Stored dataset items
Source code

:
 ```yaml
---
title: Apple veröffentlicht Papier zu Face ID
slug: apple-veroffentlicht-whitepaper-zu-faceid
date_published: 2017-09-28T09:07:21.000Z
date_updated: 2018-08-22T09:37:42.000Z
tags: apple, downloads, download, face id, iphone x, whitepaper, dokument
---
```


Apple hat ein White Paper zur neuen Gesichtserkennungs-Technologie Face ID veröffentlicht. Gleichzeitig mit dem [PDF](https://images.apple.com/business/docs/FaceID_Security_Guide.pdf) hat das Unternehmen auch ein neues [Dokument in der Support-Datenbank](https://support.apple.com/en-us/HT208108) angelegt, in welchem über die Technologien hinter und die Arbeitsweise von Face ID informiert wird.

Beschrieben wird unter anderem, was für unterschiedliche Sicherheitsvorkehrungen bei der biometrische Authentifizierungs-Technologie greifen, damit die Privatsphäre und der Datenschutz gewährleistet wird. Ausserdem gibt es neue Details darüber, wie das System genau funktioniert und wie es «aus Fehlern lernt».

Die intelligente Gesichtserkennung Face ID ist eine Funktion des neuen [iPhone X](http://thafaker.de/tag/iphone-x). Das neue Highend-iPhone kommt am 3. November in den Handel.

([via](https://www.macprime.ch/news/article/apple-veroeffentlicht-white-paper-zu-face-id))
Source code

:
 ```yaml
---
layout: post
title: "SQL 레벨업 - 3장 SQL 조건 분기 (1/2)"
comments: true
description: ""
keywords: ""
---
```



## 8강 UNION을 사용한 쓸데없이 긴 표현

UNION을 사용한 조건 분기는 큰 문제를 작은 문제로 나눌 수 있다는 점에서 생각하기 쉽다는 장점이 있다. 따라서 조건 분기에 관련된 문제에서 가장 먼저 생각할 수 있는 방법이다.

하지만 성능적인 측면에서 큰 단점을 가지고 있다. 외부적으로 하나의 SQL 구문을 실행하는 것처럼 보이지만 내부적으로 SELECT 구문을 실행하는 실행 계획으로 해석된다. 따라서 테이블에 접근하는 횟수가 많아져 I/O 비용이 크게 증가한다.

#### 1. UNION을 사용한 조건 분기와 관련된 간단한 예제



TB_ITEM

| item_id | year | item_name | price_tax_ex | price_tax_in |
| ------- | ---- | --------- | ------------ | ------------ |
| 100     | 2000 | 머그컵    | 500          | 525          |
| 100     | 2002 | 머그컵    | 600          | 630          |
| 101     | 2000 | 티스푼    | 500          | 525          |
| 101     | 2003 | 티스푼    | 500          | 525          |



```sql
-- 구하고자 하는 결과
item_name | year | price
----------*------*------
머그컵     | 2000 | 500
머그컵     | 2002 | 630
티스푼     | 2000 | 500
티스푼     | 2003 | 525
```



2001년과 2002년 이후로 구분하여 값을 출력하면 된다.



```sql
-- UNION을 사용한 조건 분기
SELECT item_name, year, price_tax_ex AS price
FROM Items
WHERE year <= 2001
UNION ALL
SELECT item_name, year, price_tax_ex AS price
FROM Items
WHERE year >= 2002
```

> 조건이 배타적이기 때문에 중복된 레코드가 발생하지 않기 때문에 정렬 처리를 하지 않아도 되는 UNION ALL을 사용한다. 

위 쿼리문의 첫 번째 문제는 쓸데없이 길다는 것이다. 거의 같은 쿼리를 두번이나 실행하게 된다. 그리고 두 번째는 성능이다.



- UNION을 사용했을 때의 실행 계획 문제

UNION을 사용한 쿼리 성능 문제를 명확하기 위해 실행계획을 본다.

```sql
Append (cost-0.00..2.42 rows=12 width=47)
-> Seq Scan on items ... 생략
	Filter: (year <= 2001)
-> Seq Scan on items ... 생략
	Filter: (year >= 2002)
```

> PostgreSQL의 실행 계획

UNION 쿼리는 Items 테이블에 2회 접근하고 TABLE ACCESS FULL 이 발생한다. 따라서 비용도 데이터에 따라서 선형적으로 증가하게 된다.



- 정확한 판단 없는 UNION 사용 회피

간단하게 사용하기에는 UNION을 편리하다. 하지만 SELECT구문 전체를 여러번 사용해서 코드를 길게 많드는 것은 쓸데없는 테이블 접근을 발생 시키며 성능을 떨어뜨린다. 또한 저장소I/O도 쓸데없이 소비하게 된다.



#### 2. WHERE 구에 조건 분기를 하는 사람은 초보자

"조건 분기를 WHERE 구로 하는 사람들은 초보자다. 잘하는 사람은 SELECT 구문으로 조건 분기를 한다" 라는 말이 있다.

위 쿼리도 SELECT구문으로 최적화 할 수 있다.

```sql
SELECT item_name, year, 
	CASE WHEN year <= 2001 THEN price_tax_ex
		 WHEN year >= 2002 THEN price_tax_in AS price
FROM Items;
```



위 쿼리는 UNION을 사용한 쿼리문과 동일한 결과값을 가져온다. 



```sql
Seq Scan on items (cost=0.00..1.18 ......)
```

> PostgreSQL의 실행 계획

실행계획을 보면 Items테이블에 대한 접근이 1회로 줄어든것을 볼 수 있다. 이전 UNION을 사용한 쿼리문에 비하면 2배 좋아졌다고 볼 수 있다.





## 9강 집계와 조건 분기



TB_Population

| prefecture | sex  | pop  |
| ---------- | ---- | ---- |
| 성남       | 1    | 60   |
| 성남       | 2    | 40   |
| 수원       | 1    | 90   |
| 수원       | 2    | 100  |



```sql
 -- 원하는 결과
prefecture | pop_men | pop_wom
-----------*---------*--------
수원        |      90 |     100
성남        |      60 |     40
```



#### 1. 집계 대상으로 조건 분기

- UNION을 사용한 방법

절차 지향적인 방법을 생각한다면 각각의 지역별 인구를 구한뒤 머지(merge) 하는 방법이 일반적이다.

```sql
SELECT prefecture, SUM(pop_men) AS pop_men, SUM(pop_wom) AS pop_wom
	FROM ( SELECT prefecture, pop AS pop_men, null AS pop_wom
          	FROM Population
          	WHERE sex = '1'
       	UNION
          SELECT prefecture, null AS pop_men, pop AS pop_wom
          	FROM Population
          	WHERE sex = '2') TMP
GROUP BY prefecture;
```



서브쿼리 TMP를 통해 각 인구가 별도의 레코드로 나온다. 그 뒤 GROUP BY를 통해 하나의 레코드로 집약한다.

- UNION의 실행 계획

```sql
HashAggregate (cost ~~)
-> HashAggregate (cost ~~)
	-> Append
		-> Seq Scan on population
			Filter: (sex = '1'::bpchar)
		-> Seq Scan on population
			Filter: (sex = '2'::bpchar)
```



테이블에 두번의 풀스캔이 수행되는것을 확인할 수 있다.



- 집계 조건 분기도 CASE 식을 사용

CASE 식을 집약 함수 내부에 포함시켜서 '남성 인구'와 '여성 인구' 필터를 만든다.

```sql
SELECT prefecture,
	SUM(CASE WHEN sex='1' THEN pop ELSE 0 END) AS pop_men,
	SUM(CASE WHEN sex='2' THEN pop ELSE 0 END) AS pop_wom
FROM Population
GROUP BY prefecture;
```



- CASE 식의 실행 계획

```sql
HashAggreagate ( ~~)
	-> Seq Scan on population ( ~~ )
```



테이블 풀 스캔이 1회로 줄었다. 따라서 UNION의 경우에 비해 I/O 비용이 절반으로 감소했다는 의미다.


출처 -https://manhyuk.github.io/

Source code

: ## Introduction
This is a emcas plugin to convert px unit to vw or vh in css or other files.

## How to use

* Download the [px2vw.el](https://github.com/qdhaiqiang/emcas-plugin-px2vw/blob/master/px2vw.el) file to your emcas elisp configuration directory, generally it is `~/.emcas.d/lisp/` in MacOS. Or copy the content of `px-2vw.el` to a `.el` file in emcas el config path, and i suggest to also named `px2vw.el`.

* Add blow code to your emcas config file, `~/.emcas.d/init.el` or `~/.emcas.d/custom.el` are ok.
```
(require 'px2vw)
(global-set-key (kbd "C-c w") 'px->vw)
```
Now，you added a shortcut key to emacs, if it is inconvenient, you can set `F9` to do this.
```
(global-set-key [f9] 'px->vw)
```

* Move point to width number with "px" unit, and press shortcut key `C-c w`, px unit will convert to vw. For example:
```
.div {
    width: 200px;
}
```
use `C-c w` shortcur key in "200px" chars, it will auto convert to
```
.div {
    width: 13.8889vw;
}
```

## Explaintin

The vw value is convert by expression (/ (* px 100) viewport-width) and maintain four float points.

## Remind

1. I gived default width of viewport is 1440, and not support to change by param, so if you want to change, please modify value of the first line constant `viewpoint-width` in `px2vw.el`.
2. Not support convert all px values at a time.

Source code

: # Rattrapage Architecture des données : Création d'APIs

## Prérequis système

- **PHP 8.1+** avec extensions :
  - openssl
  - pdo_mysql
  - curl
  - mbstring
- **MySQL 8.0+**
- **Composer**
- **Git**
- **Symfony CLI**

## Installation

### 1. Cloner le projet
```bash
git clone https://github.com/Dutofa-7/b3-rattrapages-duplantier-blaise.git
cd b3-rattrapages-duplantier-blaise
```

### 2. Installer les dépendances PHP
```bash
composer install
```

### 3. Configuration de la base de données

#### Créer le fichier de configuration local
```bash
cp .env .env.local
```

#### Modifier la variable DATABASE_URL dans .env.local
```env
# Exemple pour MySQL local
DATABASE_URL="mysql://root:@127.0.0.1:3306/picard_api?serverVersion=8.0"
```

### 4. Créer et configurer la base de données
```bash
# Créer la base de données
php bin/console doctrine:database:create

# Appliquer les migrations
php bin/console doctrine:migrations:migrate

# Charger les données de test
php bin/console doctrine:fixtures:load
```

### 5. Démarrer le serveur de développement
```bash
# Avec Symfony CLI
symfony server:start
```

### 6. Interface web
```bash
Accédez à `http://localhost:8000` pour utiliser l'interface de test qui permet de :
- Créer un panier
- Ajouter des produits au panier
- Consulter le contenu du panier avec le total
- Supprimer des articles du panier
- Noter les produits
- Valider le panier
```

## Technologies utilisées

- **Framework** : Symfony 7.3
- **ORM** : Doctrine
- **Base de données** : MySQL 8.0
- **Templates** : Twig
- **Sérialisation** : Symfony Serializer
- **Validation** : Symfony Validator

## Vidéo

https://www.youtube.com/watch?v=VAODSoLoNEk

*PROBLEM TO WORK ON:* Pick out and copy the lines of the entries that hold the string "WHEN".

*RESPONSE TO THE EXERCISE:*
	CASE WHEN year <= 2001 THEN price_tax_ex
		 WHEN year >= 2002 THEN price_tax_in AS price
	SUM(CASE WHEN sex='1' THEN pop ELSE 0 END) AS pop_men,
	SUM(CASE WHEN sex='2' THEN pop ELSE 0 END) AS pop_wom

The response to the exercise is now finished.